→ **Requirement**
How many of the lines below contain "href"? Answer with that number alone.

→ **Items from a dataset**
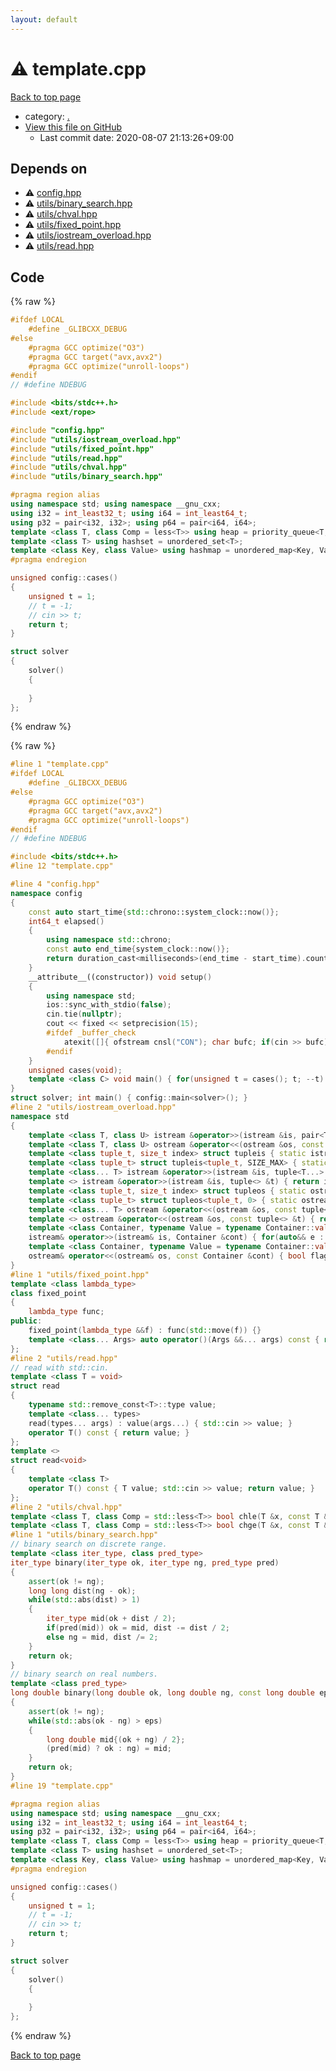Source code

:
 ```yaml
---
layout: default
---
```


<!-- mathjax config similar to math.stackexchange -->
<script type="text/javascript" async
  src="https://cdnjs.cloudflare.com/ajax/libs/mathjax/2.7.5/MathJax.js?config=TeX-MML-AM_CHTML">
</script>
<script type="text/x-mathjax-config">
  MathJax.Hub.Config({
    TeX: { equationNumbers: { autoNumber: "AMS" }},
    tex2jax: {
      inlineMath: [ ['$','$'] ],
      processEscapes: true
    },
    "HTML-CSS": { matchFontHeight: false },
    displayAlign: "left",
    displayIndent: "2em"
  });
</script>

<script type="text/javascript" src="https://cdnjs.cloudflare.com/ajax/libs/jquery/3.4.1/jquery.min.js"></script>
<script src="https://cdn.jsdelivr.net/npm/jquery-balloon-js@1.1.2/jquery.balloon.min.js" integrity="sha256-ZEYs9VrgAeNuPvs15E39OsyOJaIkXEEt10fzxJ20+2I=" crossorigin="anonymous"></script>
<script type="text/javascript" src="../assets/js/copy-button.js"></script>
<link rel="stylesheet" href="../assets/css/copy-button.css" />


# :warning: template.cpp

<a href="../index.html">Back to top page</a>

* category: <a href="../index.html#5058f1af8388633f609cadb75a75dc9d">.</a>
* <a href="{{ site.github.repository_url }}/blob/master/template.cpp">View this file on GitHub</a>
    - Last commit date: 2020-08-07 21:13:26+09:00




## Depends on

* :warning: <a href="config.hpp.html">config.hpp</a>
* :warning: <a href="utils/binary_search.hpp.html">utils/binary_search.hpp</a>
* :warning: <a href="utils/chval.hpp.html">utils/chval.hpp</a>
* :warning: <a href="utils/fixed_point.hpp.html">utils/fixed_point.hpp</a>
* :warning: <a href="utils/iostream_overload.hpp.html">utils/iostream_overload.hpp</a>
* :warning: <a href="utils/read.hpp.html">utils/read.hpp</a>


## Code

<a id="unbundled"></a>
{% raw %}
```cpp
#ifdef LOCAL
    #define _GLIBCXX_DEBUG
#else
    #pragma GCC optimize("O3")
    #pragma GCC target("avx,avx2")
    #pragma GCC optimize("unroll-loops")
#endif
// #define NDEBUG

#include <bits/stdc++.h>
#include <ext/rope>

#include "config.hpp"
#include "utils/iostream_overload.hpp"
#include "utils/fixed_point.hpp"
#include "utils/read.hpp"
#include "utils/chval.hpp"
#include "utils/binary_search.hpp"

#pragma region alias
using namespace std; using namespace __gnu_cxx;
using i32 = int_least32_t; using i64 = int_least64_t;
using p32 = pair<i32, i32>; using p64 = pair<i64, i64>;
template <class T, class Comp = less<T>> using heap = priority_queue<T, vector<T>, Comp>;
template <class T> using hashset = unordered_set<T>;
template <class Key, class Value> using hashmap = unordered_map<Key, Value>;
#pragma endregion

unsigned config::cases()
{
    unsigned t = 1;
    // t = -1;
    // cin >> t;
    return t;
}

struct solver
{
    solver()
    {
        
    }
};

```
{% endraw %}

<a id="bundled"></a>
{% raw %}
```cpp
#line 1 "template.cpp"
#ifdef LOCAL
    #define _GLIBCXX_DEBUG
#else
    #pragma GCC optimize("O3")
    #pragma GCC target("avx,avx2")
    #pragma GCC optimize("unroll-loops")
#endif
// #define NDEBUG

#include <bits/stdc++.h>
#line 12 "template.cpp"

#line 4 "config.hpp"
namespace config
{
    const auto start_time{std::chrono::system_clock::now()};
    int64_t elapsed()
    {
        using namespace std::chrono;
        const auto end_time{system_clock::now()};
        return duration_cast<milliseconds>(end_time - start_time).count();
    }
    __attribute__((constructor)) void setup()
    {
        using namespace std;
        ios::sync_with_stdio(false);
        cin.tie(nullptr);
        cout << fixed << setprecision(15);
        #ifdef _buffer_check
            atexit([]{ ofstream cnsl("CON"); char bufc; if(cin >> bufc) cnsl << "\n\033[1;35mwarning\033[0m: buffer not empty.\n\n"; });
        #endif
    }
    unsigned cases(void);
    template <class C> void main() { for(unsigned t = cases(); t; --t) C(); }
}
struct solver; int main() { config::main<solver>(); }
#line 2 "utils/iostream_overload.hpp"
namespace std
{
    template <class T, class U> istream &operator>>(istream &is, pair<T, U> &p) { return is >> p.first >> p.second; }
    template <class T, class U> ostream &operator<<(ostream &os, const pair<T, U> &p) { return os << p.first << ' ' << p.second; }
    template <class tuple_t, size_t index> struct tupleis { static istream &apply(istream &is, tuple_t &t) { tupleis<tuple_t, index - 1>::apply(is, t); return is >> get<index>(t); } };
    template <class tuple_t> struct tupleis<tuple_t, SIZE_MAX> { static istream &apply(istream &is, tuple_t &t) { return is; } };
    template <class... T> istream &operator>>(istream &is, tuple<T...> &t) { return tupleis<tuple<T...>, tuple_size<tuple<T...>>::value - 1>::apply(is, t); }
    template <> istream &operator>>(istream &is, tuple<> &t) { return is; }
    template <class tuple_t, size_t index> struct tupleos { static ostream &apply(ostream &os, const tuple_t &t) { tupleos<tuple_t, index - 1>::apply(os, t); return os << ' ' << get<index>(t); } };
    template <class tuple_t> struct tupleos<tuple_t, 0> { static ostream &apply(ostream &os, const tuple_t &t) { return os << get<0>(t); } };
    template <class... T> ostream &operator<<(ostream &os, const tuple<T...> &t) { return tupleos<tuple<T...>, tuple_size<tuple<T...>>::value - 1>::apply(os, t); }
    template <> ostream &operator<<(ostream &os, const tuple<> &t) { return os; }
    template <class Container, typename Value = typename Container::value_type, enable_if_t<!is_same<decay_t<Container>, string>::value, nullptr_t> = nullptr>
    istream& operator>>(istream& is, Container &cont) { for(auto&& e : cont) is >> e; return is; }
    template <class Container, typename Value = typename Container::value_type, enable_if_t<!is_same<decay_t<Container>, string>::value, nullptr_t> = nullptr>
    ostream& operator<<(ostream& os, const Container &cont) { bool flag = 1; for(auto&& e : cont) flag ? flag = 0 : (os << ' ', 0), os << e; return os; }
}
#line 1 "utils/fixed_point.hpp"
template <class lambda_type>
class fixed_point
{
    lambda_type func;
public:
    fixed_point(lambda_type &&f) : func(std::move(f)) {}
    template <class... Args> auto operator()(Args &&... args) const { return func(*this, std::forward<Args>(args)...); }
};
#line 2 "utils/read.hpp"
// read with std::cin.
template <class T = void>
struct read
{
    typename std::remove_const<T>::type value;
    template <class... types>
    read(types... args) : value(args...) { std::cin >> value; }
    operator T() const { return value; }
};
template <>
struct read<void>
{
    template <class T>
    operator T() const { T value; std::cin >> value; return value; }
};
#line 2 "utils/chval.hpp"
template <class T, class Comp = std::less<T>> bool chle(T &x, const T &y, Comp comp = Comp()) { return comp(y, x) ? x = y, true : false; }
template <class T, class Comp = std::less<T>> bool chge(T &x, const T &y, Comp comp = Comp()) { return comp(x, y) ? x = y, true : false; }
#line 1 "utils/binary_search.hpp"
// binary search on discrete range.
template <class iter_type, class pred_type>
iter_type binary(iter_type ok, iter_type ng, pred_type pred)
{
    assert(ok != ng);
    long long dist(ng - ok);
    while(std::abs(dist) > 1)
    {
        iter_type mid(ok + dist / 2);
        if(pred(mid)) ok = mid, dist -= dist / 2;
        else ng = mid, dist /= 2;
    }
    return ok;
}
// binary search on real numbers.
template <class pred_type>
long double binary(long double ok, long double ng, const long double eps, pred_type pred)
{
    assert(ok != ng);
    while(std::abs(ok - ng) > eps)
    {
        long double mid{(ok + ng) / 2};
        (pred(mid) ? ok : ng) = mid;
    }
    return ok;
}
#line 19 "template.cpp"

#pragma region alias
using namespace std; using namespace __gnu_cxx;
using i32 = int_least32_t; using i64 = int_least64_t;
using p32 = pair<i32, i32>; using p64 = pair<i64, i64>;
template <class T, class Comp = less<T>> using heap = priority_queue<T, vector<T>, Comp>;
template <class T> using hashset = unordered_set<T>;
template <class Key, class Value> using hashmap = unordered_map<Key, Value>;
#pragma endregion

unsigned config::cases()
{
    unsigned t = 1;
    // t = -1;
    // cin >> t;
    return t;
}

struct solver
{
    solver()
    {
        
    }
};

```
{% endraw %}

<a href="../index.html">Back to top page</a>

→ **Finished exercise**
11